According to the report, the Herons also collected intelligence on Turkish military positions in those regions in order to aid PKK operations.
Today’s Zaman neglected to disclose whether the Turkish report implicated Jerusalem in directly aiding PKK guerrillas in any specific attack on Turkish occupation forces.
The daily claimed, however, that Kenan Yıldızbakan, a PKK fighter that organized an assault on a Turkish naval base in 2010, had visited Israel a number of times, leading Ankara to suspect Israeli collusion in the attack.
Israeli activist Yehuda HaKohen expressed his hopes to Indy News Israel on Tuesday that the Turkish accusations are true.
“As Zionists, we should fight for the rights of all peoples to live freely in their homelands unmolested by imperialism or foreign aggression,” he said.
“As a people that has struggled and continues to struggle for our right to self-determination in our historic homeland, Jews share a special obligation to work towards the freedom of other indigenous peoples fighting against oppression.”

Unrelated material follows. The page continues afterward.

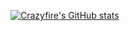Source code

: [![Crazyfire's GitHub stats](https://github-readme-stats.vercel.app/api?username=fdff87554&count_private=true&show_icons=true&theme=synthwave)](https://github.com/anuraghazra/github-readme-stats)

HaKohen’s sentiment was echoed by a Jerusalem-based group calling itself the “Israeli Committee for a Free Kurdistan,” which lobbies for Israel to actively participate in the fight for a free Kurdistan.
In a statement issued exclusively to Indy News Israel, the committee welcomed the Turkish report, saying that “as Zionists who believe in Jewish liberation and oppose attempts by larger countries to steal our land, we have an obligation to fight for the liberation of all indigenous peoples suffering at the hands of larger powers.”

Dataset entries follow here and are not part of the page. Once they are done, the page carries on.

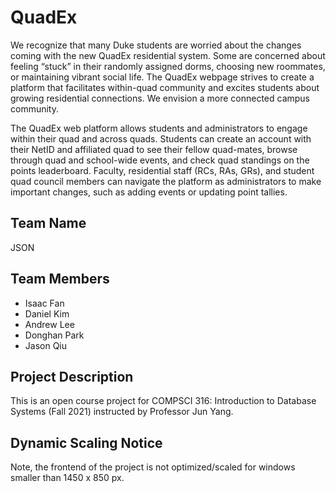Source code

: # QuadEx

We recognize that many Duke students are worried about the changes coming with the new QuadEx residential system. Some are concerned about feeling “stuck” in their randomly assigned dorms, choosing new roommates, or maintaining vibrant social life. The QuadEx webpage strives to create a platform that facilitates within-quad community and excites students about growing residential connections. We envision a more connected campus community.

The QuadEx web platform allows students and administrators to engage within their quad and across quads. Students can create an account with their NetID and affiliated quad to see their fellow quad-mates, browse through quad and school-wide events, and check quad standings on the points leaderboard. Faculty, residential staff (RCs, RAs, GRs), and student quad council members can navigate the platform as administrators to make important changes, such as adding events or updating point tallies.

## Team Name
JSON

## Team Members
- Isaac Fan
- Daniel Kim
- Andrew Lee
- Donghan Park
- Jason Qiu

## Project Description
This is an open course project for COMPSCI 316: Introduction to Database Systems (Fall 2021) instructed by Professor Jun Yang.

## Dynamic Scaling Notice
Note, the frontend of the project is not optimized/scaled for windows smaller than 1450 x 850 px.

“The Kurds are our natural allies in the region,” the statement continued. “And right now they are engaged in a real struggle for national liberation. Its too often that our government measures petty interests against moral imperatives. The Israeli Committee for a Free Kurdistan is working to educate the public and encourage our government to do the right thing so that our people will be recorded in the history books as active participants in the fight for a free Kurdistan.”
Because the PKK is officially labeled a terrorist organization by Turkey, the United States, the United Nations and the European Union, some Israeli officials fear that participating in the struggle to liberate northern Kurdistan could potentially put Jerusalem on a collision course with Washington.
The US has in recent months been playing an increasingly active role in suppressing Kurdish resistance activity, providing Turkey with Super-Cobra helicopters and Predator drones.
An American drone was recently found to be responsible for the murder of 35 ethnic Kurds mistaken for PKK fighters in December.
The PKK first picked up arms in 1984 to liberate northern Kurdistan from Turkish occupation. The war for Kurdish independence has since claimed roughly 45,000 lives, with ethnic Kurds making up the vast majority of casualties.
The PKK has demanded an end to all discrimination in Turkish laws against ethnic Kurds, hoping instead to be granted full political freedoms. The movement has also demanded Turkey’s recognition of the Kurds’ identity in its constitution and of their language as a native language along with Turkish in Kurdish populated areas.